After this, you see a configuration added to your appsettings.json file.
- "ApplicationInsights": {
- "InstrumentationKey": "your key"
- }
This instrumentation key is like a key to your application insights. Go to project and open Startup.cs file to insert the below code.
- public class Startup
- {
- public Startup(IHostingEnvironment env)
- {
- var builder = new ConfigurationBuilder()
- .SetBasePath(env.ContentRootPath)
- .AddJsonFile("appsettings.json", optional: false, reloadOnChange: true)
- .AddJsonFile($"appsettings.{env.EnvironmentName}.json", optional: true)
- .AddEnvironmentVariables();
-
- if (env.IsDevelopment())
- {
- builder.AddApplicationInsightsSettings(developerMode: true);
- }
- Configuration = builder.Build();
- }
-
- public IConfiguration Configuration { get; }
-
-
- public void ConfigureServices(IServiceCollection services)
- {
- services.AddApplicationInsightsTelemetry(Configuration);
- services.AddMvc();
- }
-
-
- public void Configure(IApplicationBuilder app, IHostingEnvironment env)
- {
- if (env.IsDevelopment())
- {
- app.UseDeveloperExceptionPage();
- }
-
- app.UseMvc();
- }
- }
Note
If you're using version 2.0, you must not include the following.
- app.UseApplicationInsightsRequestTelemetry();
- and app.UseApplicationInsightsExceptionTelemetry(); since they are managed internally.
That's it?
A big yes, but we didn't write any code to catch the exceptions and request logs. How will it work?

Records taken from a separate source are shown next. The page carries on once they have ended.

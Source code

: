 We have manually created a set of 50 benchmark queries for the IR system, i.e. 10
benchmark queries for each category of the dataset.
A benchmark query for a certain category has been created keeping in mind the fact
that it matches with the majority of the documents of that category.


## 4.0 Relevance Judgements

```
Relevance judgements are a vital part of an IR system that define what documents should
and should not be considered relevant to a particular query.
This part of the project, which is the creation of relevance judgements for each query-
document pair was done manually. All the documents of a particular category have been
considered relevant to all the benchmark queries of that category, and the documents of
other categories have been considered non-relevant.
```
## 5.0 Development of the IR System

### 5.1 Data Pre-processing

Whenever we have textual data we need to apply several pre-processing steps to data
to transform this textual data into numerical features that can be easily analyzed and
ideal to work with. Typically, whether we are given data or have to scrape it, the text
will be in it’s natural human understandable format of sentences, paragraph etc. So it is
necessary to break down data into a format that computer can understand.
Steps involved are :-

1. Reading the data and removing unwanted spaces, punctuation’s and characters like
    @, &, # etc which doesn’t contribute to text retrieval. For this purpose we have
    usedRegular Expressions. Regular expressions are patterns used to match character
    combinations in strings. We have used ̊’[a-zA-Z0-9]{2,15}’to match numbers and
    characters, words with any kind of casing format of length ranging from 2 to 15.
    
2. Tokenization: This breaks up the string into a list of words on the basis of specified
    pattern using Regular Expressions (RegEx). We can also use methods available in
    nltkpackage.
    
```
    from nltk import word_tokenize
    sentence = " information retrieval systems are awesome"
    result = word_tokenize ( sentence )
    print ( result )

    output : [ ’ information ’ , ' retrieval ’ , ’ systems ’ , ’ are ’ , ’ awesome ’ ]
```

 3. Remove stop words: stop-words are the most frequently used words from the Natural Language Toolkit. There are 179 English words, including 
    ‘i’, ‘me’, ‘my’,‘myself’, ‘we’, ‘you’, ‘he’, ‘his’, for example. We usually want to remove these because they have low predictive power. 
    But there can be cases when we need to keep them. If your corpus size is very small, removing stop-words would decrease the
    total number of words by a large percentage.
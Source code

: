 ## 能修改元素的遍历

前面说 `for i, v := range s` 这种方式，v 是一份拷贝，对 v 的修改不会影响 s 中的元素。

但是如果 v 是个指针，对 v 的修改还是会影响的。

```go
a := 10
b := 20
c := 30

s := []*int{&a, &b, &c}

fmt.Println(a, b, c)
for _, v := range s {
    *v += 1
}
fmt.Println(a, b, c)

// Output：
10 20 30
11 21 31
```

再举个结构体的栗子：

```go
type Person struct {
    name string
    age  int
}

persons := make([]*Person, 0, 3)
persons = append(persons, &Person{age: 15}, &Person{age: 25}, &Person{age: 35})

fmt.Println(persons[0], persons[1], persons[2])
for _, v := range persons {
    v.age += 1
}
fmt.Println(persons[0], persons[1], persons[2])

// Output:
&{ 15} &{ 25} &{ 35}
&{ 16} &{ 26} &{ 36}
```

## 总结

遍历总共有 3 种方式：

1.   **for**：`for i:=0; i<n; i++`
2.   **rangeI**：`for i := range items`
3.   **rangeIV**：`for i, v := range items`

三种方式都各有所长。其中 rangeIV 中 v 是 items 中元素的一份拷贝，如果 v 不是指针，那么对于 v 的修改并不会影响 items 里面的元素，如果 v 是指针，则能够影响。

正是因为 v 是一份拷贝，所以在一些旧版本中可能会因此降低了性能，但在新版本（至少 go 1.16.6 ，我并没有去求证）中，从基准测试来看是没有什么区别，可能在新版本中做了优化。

That is the advantage with .NET core. Everything is indepedent from each other, we are adding ApplicationInsigts to the middleware(In start up file) application pipeline. Hence, this will read the incoming requests and exceptions automatically with no code in our Controllers. If you want to write some extra custom events and logs you can refer to this
link.
Where can I check these logs?
Go to Azure portal and More services, search for Application Insigts and select the name you have given at the time of your Application Insigts configuration. You can check all the information here.